* Stored data:
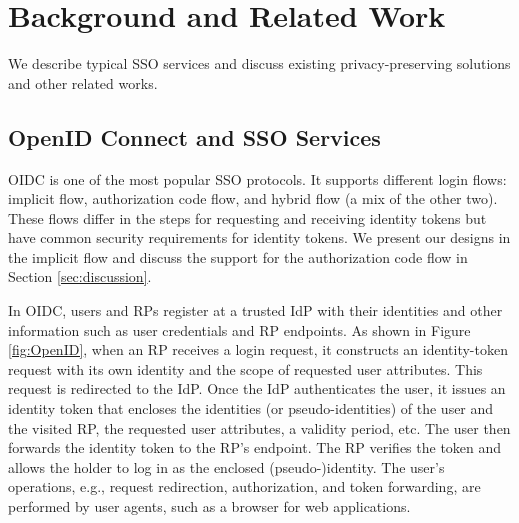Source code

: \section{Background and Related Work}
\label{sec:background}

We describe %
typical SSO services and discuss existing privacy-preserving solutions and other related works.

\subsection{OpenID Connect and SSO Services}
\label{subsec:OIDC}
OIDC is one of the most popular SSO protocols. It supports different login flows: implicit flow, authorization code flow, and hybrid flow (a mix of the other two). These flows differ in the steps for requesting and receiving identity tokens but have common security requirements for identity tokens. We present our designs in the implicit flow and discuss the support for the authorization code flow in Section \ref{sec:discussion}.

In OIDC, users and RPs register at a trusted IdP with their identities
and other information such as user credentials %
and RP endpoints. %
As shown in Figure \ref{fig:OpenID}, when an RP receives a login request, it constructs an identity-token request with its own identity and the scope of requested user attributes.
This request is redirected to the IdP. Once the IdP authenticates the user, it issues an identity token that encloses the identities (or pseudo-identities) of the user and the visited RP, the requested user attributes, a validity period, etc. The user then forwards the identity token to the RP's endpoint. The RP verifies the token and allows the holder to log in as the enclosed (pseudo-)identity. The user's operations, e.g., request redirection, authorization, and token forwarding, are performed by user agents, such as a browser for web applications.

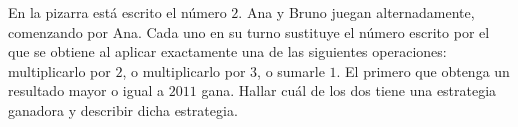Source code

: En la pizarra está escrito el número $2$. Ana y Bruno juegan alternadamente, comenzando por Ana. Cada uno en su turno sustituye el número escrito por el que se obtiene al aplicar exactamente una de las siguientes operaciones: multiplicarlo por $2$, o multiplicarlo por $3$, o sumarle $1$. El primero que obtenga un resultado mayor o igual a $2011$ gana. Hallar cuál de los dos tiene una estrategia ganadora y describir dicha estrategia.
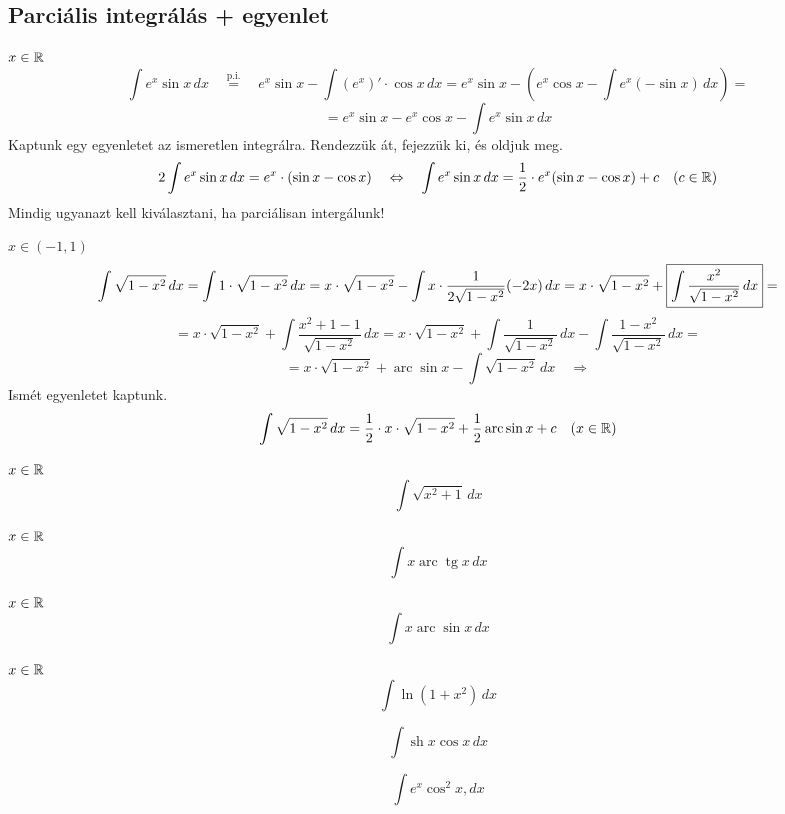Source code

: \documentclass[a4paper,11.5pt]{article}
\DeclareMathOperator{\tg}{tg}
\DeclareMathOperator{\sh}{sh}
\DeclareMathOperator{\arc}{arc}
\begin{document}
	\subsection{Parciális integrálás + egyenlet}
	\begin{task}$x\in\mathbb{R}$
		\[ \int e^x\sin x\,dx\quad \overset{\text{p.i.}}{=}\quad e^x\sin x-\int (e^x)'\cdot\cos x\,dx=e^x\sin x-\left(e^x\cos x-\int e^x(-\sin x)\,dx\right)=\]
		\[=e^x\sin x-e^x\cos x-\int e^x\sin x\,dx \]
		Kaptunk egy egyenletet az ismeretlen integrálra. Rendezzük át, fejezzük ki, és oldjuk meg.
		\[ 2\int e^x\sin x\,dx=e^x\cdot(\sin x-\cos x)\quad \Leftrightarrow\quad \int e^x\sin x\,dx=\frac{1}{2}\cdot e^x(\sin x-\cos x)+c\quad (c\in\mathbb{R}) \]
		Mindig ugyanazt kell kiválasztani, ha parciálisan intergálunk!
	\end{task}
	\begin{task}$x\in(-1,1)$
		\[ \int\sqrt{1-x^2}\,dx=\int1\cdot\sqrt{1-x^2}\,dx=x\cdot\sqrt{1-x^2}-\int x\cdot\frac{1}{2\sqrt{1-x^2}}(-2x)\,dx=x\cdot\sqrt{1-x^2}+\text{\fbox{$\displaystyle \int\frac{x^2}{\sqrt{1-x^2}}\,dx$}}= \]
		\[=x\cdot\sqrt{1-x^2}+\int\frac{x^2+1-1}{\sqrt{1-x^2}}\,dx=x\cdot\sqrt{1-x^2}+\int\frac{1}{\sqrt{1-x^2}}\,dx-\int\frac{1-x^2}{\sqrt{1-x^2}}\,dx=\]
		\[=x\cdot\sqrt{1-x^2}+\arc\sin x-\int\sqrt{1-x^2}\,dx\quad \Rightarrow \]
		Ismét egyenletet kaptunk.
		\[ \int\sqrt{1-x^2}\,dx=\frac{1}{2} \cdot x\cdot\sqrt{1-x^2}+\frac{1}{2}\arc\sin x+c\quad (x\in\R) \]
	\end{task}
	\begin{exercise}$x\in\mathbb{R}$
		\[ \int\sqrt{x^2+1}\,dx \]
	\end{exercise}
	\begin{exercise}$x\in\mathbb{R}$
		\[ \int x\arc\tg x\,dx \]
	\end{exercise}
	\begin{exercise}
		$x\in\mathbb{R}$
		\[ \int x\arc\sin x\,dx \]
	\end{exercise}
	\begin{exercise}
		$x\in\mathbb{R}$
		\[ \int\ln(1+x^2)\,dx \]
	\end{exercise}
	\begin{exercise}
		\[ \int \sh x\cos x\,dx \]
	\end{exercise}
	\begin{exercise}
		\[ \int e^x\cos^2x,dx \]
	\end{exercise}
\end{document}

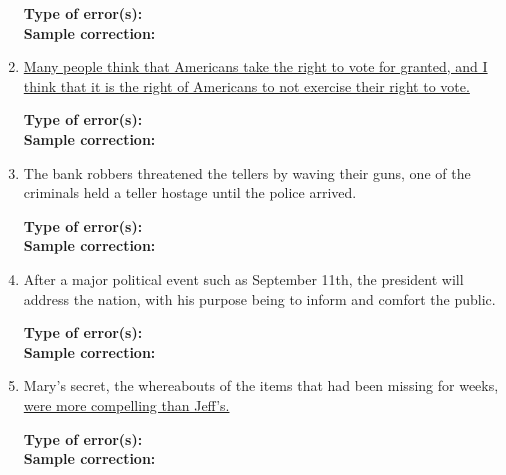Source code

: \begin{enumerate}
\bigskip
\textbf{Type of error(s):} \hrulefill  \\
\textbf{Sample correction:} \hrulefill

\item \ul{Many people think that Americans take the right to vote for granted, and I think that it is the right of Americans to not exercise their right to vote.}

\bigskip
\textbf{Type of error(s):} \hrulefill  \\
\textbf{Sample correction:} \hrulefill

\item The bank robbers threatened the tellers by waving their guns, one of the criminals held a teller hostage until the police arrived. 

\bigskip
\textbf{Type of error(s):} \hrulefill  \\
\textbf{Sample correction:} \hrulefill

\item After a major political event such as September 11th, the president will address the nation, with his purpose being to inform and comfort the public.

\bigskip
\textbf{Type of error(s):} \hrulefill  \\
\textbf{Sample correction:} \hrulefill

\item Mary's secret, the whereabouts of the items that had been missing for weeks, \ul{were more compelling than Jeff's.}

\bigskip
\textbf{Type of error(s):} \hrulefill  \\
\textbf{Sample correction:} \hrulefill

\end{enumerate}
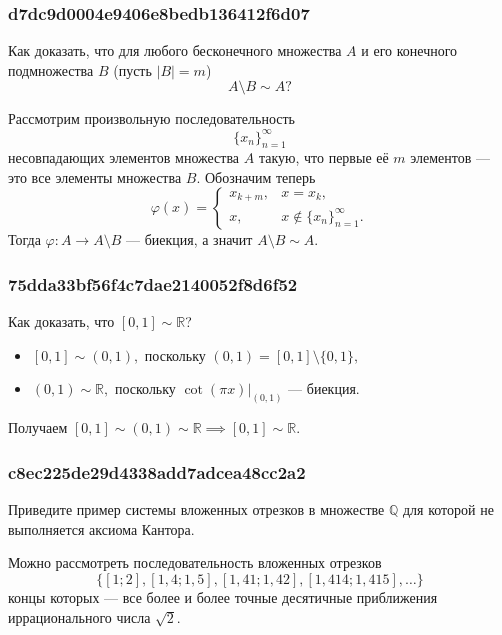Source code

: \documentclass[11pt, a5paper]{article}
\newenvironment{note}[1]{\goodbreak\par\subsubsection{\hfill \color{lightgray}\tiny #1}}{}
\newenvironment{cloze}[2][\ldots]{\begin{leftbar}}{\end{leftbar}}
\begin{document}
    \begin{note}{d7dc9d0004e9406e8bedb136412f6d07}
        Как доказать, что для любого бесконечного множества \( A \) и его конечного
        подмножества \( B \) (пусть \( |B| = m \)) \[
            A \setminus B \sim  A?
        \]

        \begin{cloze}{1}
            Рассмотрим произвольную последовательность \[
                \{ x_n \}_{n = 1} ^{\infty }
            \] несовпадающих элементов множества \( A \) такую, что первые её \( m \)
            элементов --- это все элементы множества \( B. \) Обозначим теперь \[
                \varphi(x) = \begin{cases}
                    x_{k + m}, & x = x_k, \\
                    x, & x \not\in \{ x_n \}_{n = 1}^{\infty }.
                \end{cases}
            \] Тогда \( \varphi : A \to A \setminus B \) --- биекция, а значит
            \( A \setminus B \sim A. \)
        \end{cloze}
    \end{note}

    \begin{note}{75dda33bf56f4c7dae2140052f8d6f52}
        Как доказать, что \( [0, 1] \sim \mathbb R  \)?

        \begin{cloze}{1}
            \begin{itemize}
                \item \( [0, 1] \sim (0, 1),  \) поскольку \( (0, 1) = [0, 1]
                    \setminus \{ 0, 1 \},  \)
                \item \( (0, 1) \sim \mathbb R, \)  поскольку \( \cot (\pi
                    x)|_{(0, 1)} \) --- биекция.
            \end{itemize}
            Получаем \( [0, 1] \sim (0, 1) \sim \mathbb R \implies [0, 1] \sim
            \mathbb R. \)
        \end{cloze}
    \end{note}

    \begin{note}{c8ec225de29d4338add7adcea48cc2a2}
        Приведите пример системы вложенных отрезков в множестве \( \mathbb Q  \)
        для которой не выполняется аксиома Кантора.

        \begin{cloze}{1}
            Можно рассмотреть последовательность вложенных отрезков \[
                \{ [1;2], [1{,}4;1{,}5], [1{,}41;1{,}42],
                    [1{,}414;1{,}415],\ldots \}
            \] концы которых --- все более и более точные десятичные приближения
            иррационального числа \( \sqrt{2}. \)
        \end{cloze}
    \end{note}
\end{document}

* Task brief: Put each line of the listing above into the copy exactly, dropping the pictures.

* Task answer:
Source code

: \section{Background and Related Work}
\label{sec:background}

We describe %
typical SSO services and discuss existing privacy-preserving solutions and other related works.

\subsection{OpenID Connect and SSO Services}
\label{subsec:OIDC}
OIDC is one of the most popular SSO protocols. It supports different login flows: implicit flow, authorization code flow, and hybrid flow (a mix of the other two). These flows differ in the steps for requesting and receiving identity tokens but have common security requirements for identity tokens. We present our designs in the implicit flow and discuss the support for the authorization code flow in Section \ref{sec:discussion}.

In OIDC, users and RPs register at a trusted IdP with their identities
and other information such as user credentials %
and RP endpoints. %
As shown in Figure \ref{fig:OpenID}, when an RP receives a login request, it constructs an identity-token request with its own identity and the scope of requested user attributes.
This request is redirected to the IdP. Once the IdP authenticates the user, it issues an identity token that encloses the identities (or pseudo-identities) of the user and the visited RP, the requested user attributes, a validity period, etc. The user then forwards the identity token to the RP's endpoint. The RP verifies the token and allows the holder to log in as the enclosed (pseudo-)identity. The user's operations, e.g., request redirection, authorization, and token forwarding, are performed by user agents, such as a browser for web applications.

Source code

: En la pizarra está escrito el número $2$. Ana y Bruno juegan alternadamente, comenzando por Ana. Cada uno en su turno sustituye el número escrito por el que se obtiene al aplicar exactamente una de las siguientes operaciones: multiplicarlo por $2$, o multiplicarlo por $3$, o sumarle $1$. El primero que obtenga un resultado mayor o igual a $2011$ gana. Hallar cuál de los dos tiene una estrategia ganadora y describir dicha estrategia.
Source code

: \documentclass[a4paper,11.5pt]{article}
\DeclareMathOperator{\tg}{tg}
\DeclareMathOperator{\sh}{sh}
\DeclareMathOperator{\arc}{arc}
\begin{document}
	\subsection{Parciális integrálás + egyenlet}
	\begin{task}$x\in\mathbb{R}$
		\[ \int e^x\sin x\,dx\quad \overset{\text{p.i.}}{=}\quad e^x\sin x-\int (e^x)'\cdot\cos x\,dx=e^x\sin x-\left(e^x\cos x-\int e^x(-\sin x)\,dx\right)=\]
		\[=e^x\sin x-e^x\cos x-\int e^x\sin x\,dx \]
		Kaptunk egy egyenletet az ismeretlen integrálra. Rendezzük át, fejezzük ki, és oldjuk meg.
		\[ 2\int e^x\sin x\,dx=e^x\cdot(\sin x-\cos x)\quad \Leftrightarrow\quad \int e^x\sin x\,dx=\frac{1}{2}\cdot e^x(\sin x-\cos x)+c\quad (c\in\mathbb{R}) \]
		Mindig ugyanazt kell kiválasztani, ha parciálisan intergálunk!
	\end{task}
	\begin{task}$x\in(-1,1)$
		\[ \int\sqrt{1-x^2}\,dx=\int1\cdot\sqrt{1-x^2}\,dx=x\cdot\sqrt{1-x^2}-\int x\cdot\frac{1}{2\sqrt{1-x^2}}(-2x)\,dx=x\cdot\sqrt{1-x^2}+\text{\fbox{$\displaystyle \int\frac{x^2}{\sqrt{1-x^2}}\,dx$}}= \]
		\[=x\cdot\sqrt{1-x^2}+\int\frac{x^2+1-1}{\sqrt{1-x^2}}\,dx=x\cdot\sqrt{1-x^2}+\int\frac{1}{\sqrt{1-x^2}}\,dx-\int\frac{1-x^2}{\sqrt{1-x^2}}\,dx=\]
		\[=x\cdot\sqrt{1-x^2}+\arc\sin x-\int\sqrt{1-x^2}\,dx\quad \Rightarrow \]
		Ismét egyenletet kaptunk.
		\[ \int\sqrt{1-x^2}\,dx=\frac{1}{2} \cdot x\cdot\sqrt{1-x^2}+\frac{1}{2}\arc\sin x+c\quad (x\in\R) \]
	\end{task}
	\begin{exercise}$x\in\mathbb{R}$
		\[ \int\sqrt{x^2+1}\,dx \]
	\end{exercise}
	\begin{exercise}$x\in\mathbb{R}$
		\[ \int x\arc\tg x\,dx \]
	\end{exercise}
	\begin{exercise}
		$x\in\mathbb{R}$
		\[ \int x\arc\sin x\,dx \]
	\end{exercise}
	\begin{exercise}
		$x\in\mathbb{R}$
		\[ \int\ln(1+x^2)\,dx \]
	\end{exercise}
	\begin{exercise}
		\[ \int \sh x\cos x\,dx \]
	\end{exercise}
	\begin{exercise}
		\[ \int e^x\cos^2x,dx \]
	\end{exercise}
\end{document}

Source code

: \begin{enumerate}
\bigskip
\textbf{Type of error(s):} \hrulefill  \\
\textbf{Sample correction:} \hrulefill

\item \ul{Many people think that Americans take the right to vote for granted, and I think that it is the right of Americans to not exercise their right to vote.}

\bigskip
\textbf{Type of error(s):} \hrulefill  \\
\textbf{Sample correction:} \hrulefill

\item The bank robbers threatened the tellers by waving their guns, one of the criminals held a teller hostage until the police arrived. 

\bigskip
\textbf{Type of error(s):} \hrulefill  \\
\textbf{Sample correction:} \hrulefill

\item After a major political event such as September 11th, the president will address the nation, with his purpose being to inform and comfort the public.

\bigskip
\textbf{Type of error(s):} \hrulefill  \\
\textbf{Sample correction:} \hrulefill

\item Mary's secret, the whereabouts of the items that had been missing for weeks, \ul{were more compelling than Jeff's.}

\bigskip
\textbf{Type of error(s):} \hrulefill  \\
\textbf{Sample correction:} \hrulefill

\end{enumerate}
Source code

: \documentclass[11pt, a5paper]{article}
\newenvironment{note}[1]{\goodbreak\par\subsubsection{\hfill \color{lightgray}\tiny #1}}{}
\newenvironment{cloze}[2][\ldots]{\begin{leftbar}}{\end{leftbar}}
\begin{document}
    \begin{note}{d7dc9d0004e9406e8bedb136412f6d07}
        Как доказать, что для любого бесконечного множества \( A \) и его конечного
        подмножества \( B \) (пусть \( |B| = m \)) \[
            A \setminus B \sim  A?
        \]

        \begin{cloze}{1}
            Рассмотрим произвольную последовательность \[
                \{ x_n \}_{n = 1} ^{\infty }
            \] несовпадающих элементов множества \( A \) такую, что первые её \( m \)
            элементов --- это все элементы множества \( B. \) Обозначим теперь \[
                \varphi(x) = \begin{cases}
                    x_{k + m}, & x = x_k, \\
                    x, & x \not\in \{ x_n \}_{n = 1}^{\infty }.
                \end{cases}
            \] Тогда \( \varphi : A \to A \setminus B \) --- биекция, а значит
            \( A \setminus B \sim A. \)
        \end{cloze}
    \end{note}

    \begin{note}{75dda33bf56f4c7dae2140052f8d6f52}
        Как доказать, что \( [0, 1] \sim \mathbb R  \)?

        \begin{cloze}{1}
            \begin{itemize}
                \item \( [0, 1] \sim (0, 1),  \) поскольку \( (0, 1) = [0, 1]
                    \setminus \{ 0, 1 \},  \)
                \item \( (0, 1) \sim \mathbb R, \)  поскольку \( \cot (\pi
                    x)|_{(0, 1)} \) --- биекция.
            \end{itemize}
            Получаем \( [0, 1] \sim (0, 1) \sim \mathbb R \implies [0, 1] \sim
            \mathbb R. \)
        \end{cloze}
    \end{note}

    \begin{note}{c8ec225de29d4338add7adcea48cc2a2}
        Приведите пример системы вложенных отрезков в множестве \( \mathbb Q  \)
        для которой не выполняется аксиома Кантора.

        \begin{cloze}{1}
            Можно рассмотреть последовательность вложенных отрезков \[
                \{ [1;2], [1{,}4;1{,}5], [1{,}41;1{,}42],
                    [1{,}414;1{,}415],\ldots \}
            \] концы которых --- все более и более точные десятичные приближения
            иррационального числа \( \sqrt{2}. \)
        \end{cloze}
    \end{note}
\end{document}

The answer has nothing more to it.